WHAT IS EXPECTED —
Please count how many lines below contain the word "byoc" and give nothing but that figure.
BEGIN GIVEN RECORDS
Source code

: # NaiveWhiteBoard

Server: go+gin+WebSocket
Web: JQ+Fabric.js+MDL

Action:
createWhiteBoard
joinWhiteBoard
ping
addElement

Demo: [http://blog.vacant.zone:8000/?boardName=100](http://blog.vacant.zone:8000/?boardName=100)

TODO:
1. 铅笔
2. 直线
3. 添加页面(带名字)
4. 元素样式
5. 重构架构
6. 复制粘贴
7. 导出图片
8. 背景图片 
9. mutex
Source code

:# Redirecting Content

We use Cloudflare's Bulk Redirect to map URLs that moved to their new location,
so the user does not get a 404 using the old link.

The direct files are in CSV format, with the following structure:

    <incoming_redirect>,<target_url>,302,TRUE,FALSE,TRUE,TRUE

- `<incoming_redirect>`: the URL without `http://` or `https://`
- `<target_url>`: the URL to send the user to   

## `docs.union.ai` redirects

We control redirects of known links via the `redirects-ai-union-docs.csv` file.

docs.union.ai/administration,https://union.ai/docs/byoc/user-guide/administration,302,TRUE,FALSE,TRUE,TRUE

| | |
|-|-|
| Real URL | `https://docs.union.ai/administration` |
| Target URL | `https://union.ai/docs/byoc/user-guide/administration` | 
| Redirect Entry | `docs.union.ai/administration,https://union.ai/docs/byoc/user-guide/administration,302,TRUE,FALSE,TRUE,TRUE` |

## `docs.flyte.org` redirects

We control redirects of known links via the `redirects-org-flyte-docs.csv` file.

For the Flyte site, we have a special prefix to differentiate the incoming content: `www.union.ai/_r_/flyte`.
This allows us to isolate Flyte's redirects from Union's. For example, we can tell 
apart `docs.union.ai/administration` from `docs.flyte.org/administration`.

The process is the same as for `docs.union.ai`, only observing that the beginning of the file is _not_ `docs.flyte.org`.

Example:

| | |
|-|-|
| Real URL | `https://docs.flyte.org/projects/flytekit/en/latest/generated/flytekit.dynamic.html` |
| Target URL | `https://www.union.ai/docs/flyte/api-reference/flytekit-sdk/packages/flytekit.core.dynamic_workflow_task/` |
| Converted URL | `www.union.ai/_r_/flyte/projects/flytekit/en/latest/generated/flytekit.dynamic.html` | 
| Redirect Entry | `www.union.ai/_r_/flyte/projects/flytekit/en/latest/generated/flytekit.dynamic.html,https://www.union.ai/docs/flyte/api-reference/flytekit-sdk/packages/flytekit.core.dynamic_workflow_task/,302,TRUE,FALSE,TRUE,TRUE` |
END GIVEN RECORDS
SOLUTION TO THIS PROBLEM —
3